YOUR ASSIGNMENT:
Give the lines below again exactly, starting with the line that holds "port | int | TCP port for email submission" and going on through the line that holds "timeout | int".

DATA FOR THE TASK:

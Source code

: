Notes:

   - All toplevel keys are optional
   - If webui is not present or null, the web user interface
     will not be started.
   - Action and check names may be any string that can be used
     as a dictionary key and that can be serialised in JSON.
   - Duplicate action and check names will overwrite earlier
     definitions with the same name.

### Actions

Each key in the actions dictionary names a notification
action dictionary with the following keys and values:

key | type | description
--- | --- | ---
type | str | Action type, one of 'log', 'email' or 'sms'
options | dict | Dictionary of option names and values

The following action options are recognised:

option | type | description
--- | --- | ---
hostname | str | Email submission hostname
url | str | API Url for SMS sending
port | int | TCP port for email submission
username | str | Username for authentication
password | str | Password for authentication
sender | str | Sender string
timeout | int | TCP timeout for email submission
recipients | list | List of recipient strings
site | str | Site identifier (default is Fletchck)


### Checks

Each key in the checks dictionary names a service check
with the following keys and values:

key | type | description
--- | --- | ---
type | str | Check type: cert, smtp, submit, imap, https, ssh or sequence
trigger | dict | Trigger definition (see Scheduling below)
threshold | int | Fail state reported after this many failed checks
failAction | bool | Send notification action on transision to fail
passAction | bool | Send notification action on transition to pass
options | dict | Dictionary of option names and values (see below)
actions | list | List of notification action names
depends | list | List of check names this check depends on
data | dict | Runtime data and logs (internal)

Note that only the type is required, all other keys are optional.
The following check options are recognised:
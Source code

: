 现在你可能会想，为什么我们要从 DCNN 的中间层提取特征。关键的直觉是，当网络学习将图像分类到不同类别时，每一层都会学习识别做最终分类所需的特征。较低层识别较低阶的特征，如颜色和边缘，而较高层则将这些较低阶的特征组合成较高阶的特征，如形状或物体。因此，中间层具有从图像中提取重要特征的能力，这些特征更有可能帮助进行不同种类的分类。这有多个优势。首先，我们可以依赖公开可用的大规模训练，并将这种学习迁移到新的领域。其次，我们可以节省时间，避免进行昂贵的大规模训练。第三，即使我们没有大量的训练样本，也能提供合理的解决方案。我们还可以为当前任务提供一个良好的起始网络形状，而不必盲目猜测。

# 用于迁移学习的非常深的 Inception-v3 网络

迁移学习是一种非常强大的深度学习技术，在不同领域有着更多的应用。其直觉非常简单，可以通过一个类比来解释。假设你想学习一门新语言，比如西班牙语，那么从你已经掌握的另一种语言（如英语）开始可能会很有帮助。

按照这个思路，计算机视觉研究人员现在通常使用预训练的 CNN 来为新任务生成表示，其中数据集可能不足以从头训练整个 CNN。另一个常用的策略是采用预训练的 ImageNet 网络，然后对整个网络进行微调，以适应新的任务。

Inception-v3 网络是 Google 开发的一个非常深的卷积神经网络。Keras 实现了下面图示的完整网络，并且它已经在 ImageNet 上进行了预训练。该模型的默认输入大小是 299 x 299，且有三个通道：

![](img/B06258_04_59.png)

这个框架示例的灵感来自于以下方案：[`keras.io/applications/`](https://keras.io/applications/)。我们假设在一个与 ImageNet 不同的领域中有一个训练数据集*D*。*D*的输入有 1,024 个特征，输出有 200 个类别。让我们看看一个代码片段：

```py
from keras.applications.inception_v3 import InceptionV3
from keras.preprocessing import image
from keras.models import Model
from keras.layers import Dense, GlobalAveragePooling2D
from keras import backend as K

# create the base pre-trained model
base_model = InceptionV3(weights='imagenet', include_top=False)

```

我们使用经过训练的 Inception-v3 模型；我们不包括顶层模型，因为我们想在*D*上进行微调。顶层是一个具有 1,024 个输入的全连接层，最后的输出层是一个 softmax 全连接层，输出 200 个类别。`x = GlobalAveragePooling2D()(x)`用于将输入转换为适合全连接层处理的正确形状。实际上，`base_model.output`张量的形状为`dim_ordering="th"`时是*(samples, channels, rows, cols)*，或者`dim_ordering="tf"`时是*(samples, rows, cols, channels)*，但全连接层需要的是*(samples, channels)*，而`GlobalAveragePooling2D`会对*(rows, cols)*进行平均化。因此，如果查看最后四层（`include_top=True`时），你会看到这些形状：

ANSWER FOR THE TASK:
port | int | TCP port for email submission
username | str | Username for authentication
password | str | Password for authentication
sender | str | Sender string
timeout | int | TCP timeout for email submission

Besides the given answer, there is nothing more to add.